Thesis Festival: Lucy at Dell'Arte with Rope and Soup Bowl



Towards the end of their final year, Dell’Arte International School MFA candidates are asked, “what are you compelled by?” For 10 weeks they work in groups to create the pieces that answer that question, according to the school’s director Ronlin Foreman. Then they begin the process of developing these pieces in front of audiences in the yearly Thesis Festival, which is on the Carlo Theatre stage for its second and final weekend beginning Thursday May 22 [2014].

 There are three pieces in this year’s festival, but because of this ongoing process they may be markedly different this weekend than they were in the performances I saw on opening night.

 The stage was a billowing expanse of white fabric with what looks like a much-enlarged bowl from a genteel set of dinnerware in the center. In the bowl were three figures: Declan (Andrew Eldridge), Samantha (Allie Menzimer) and Frank (Emily Newton), the characters and cast of That Sinking Sensation: A Tragicomedy.
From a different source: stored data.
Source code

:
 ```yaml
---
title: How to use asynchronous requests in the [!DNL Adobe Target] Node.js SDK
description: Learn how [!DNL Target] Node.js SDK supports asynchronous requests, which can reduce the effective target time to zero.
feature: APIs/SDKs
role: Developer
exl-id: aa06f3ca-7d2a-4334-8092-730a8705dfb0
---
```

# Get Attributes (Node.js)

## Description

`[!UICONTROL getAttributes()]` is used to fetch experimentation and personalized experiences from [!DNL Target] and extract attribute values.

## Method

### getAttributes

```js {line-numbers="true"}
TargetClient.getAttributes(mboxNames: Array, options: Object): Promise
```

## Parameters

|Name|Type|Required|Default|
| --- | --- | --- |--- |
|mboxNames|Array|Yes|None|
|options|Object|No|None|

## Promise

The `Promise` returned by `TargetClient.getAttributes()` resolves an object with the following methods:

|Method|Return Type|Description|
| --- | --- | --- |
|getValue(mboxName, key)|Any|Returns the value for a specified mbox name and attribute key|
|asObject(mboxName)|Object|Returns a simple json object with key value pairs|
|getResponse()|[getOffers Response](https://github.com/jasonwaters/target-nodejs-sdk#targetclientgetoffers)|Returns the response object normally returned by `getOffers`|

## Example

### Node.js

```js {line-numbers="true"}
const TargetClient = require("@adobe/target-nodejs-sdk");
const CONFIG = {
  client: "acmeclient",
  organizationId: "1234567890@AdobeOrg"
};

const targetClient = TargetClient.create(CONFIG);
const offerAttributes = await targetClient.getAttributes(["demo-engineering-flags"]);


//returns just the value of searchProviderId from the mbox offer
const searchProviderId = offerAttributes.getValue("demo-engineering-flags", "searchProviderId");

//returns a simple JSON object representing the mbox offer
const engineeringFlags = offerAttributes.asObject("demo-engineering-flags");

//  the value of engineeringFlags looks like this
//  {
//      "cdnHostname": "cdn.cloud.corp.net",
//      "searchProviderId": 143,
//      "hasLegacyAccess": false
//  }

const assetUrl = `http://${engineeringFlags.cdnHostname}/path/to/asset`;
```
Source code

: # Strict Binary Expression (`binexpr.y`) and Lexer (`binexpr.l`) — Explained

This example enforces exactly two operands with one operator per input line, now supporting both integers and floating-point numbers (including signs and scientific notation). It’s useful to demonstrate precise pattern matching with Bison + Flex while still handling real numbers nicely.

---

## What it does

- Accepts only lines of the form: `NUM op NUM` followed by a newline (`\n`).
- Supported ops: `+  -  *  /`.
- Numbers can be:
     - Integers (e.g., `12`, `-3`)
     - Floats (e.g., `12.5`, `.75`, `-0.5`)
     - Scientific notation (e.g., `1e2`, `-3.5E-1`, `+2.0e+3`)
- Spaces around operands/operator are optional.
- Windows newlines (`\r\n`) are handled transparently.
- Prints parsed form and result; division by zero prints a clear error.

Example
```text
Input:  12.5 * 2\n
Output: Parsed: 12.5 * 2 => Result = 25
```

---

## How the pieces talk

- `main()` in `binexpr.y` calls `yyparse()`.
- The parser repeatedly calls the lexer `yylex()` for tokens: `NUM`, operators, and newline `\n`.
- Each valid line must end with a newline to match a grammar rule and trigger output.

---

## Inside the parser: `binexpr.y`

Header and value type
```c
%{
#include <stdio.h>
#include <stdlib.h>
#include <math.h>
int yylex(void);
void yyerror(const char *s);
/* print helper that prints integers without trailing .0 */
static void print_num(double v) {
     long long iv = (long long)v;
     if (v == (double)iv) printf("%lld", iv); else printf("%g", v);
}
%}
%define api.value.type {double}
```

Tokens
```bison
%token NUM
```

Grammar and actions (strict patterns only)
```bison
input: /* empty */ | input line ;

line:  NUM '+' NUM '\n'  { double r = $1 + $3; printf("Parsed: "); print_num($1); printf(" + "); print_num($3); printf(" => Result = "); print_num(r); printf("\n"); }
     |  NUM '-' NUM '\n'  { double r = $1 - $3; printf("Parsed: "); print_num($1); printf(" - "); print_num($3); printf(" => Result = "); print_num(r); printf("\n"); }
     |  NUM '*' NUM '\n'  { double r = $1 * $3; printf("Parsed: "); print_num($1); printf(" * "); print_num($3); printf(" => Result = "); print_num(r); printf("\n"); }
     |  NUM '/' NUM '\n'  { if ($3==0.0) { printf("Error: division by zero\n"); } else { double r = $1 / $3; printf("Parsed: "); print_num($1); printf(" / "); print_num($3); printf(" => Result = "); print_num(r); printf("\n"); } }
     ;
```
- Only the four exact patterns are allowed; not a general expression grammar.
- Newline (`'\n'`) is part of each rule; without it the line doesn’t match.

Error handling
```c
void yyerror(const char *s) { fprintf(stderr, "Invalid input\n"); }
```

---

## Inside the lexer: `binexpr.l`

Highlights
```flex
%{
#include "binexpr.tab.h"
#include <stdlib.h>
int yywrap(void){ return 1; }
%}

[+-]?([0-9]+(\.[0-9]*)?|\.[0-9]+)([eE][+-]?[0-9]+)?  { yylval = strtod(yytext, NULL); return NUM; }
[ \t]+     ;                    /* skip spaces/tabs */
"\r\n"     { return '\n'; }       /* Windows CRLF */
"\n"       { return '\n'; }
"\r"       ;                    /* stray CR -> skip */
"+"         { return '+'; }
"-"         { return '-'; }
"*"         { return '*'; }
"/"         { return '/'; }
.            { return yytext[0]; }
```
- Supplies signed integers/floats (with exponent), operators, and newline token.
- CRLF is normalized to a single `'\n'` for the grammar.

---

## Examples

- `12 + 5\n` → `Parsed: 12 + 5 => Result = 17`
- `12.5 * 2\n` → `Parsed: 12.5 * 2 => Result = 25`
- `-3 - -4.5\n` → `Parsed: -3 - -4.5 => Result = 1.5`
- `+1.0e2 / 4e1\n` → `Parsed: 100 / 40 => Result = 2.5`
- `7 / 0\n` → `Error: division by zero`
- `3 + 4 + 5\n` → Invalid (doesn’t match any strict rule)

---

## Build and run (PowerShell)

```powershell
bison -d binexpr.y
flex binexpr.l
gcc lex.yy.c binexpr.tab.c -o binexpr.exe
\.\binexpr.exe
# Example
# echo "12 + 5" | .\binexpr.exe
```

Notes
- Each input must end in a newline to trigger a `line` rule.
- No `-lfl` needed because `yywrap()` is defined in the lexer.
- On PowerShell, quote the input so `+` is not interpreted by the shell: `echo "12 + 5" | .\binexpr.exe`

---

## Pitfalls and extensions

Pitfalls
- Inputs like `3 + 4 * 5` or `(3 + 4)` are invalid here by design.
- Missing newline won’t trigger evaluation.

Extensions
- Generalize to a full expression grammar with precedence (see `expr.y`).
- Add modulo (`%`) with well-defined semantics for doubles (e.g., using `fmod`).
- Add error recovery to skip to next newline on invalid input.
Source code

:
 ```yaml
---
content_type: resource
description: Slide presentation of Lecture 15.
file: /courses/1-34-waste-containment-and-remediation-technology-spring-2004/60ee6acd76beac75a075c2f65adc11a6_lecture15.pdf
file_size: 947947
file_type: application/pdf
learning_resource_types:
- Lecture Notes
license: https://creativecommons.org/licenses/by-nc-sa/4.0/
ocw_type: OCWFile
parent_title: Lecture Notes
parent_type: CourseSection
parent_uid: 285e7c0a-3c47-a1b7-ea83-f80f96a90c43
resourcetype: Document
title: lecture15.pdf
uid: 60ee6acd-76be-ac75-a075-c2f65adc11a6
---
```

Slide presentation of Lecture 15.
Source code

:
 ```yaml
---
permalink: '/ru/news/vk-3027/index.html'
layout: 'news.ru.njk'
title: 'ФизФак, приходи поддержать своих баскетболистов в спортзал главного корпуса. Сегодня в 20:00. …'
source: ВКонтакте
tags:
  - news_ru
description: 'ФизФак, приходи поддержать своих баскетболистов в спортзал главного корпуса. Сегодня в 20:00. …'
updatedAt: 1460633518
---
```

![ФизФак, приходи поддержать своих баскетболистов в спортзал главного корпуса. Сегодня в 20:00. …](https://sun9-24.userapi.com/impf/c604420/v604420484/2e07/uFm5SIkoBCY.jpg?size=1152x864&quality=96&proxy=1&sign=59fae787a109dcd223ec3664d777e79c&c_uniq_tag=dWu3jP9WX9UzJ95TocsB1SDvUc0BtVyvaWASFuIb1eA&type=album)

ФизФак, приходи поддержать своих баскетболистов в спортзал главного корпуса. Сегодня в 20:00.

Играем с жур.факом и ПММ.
 Frank wears a dress but sounds like a man (so he needs lipstick to match his five o’clock shadow, Samantha suggests) and he tells jokes like a cigar-chomping vaudeville comedian. He opened with a nightmare about being inundated in tomato soup. Samantha is a Southern Gothic character whose monologues concerned sickness and death. Declan, outfitted as a bellhop or a classic hotel elevator operator, was silently in charge of the sight gags.

 These three characters “in the soup” combine physical comedy/vaudeville bits with the struggle to cope with existential confinement found in Samuel Beckett plays, or the work of the absurdist playwright Samantha named but dubiously identified as postmodern: Ionesco.

 Through the Seams by Jerome Yorke, Darci Fulcher and Billy Higgins, includes Dell’Arte alums Ruxy Cantir and Grace Booth in the cast. It presented some striking imagery (characters pulling or being pulled by long ropes) in an ambience of darkness and pain, but any narrative intent escaped me completely. Mood, makeup and movement were the abiding impressions.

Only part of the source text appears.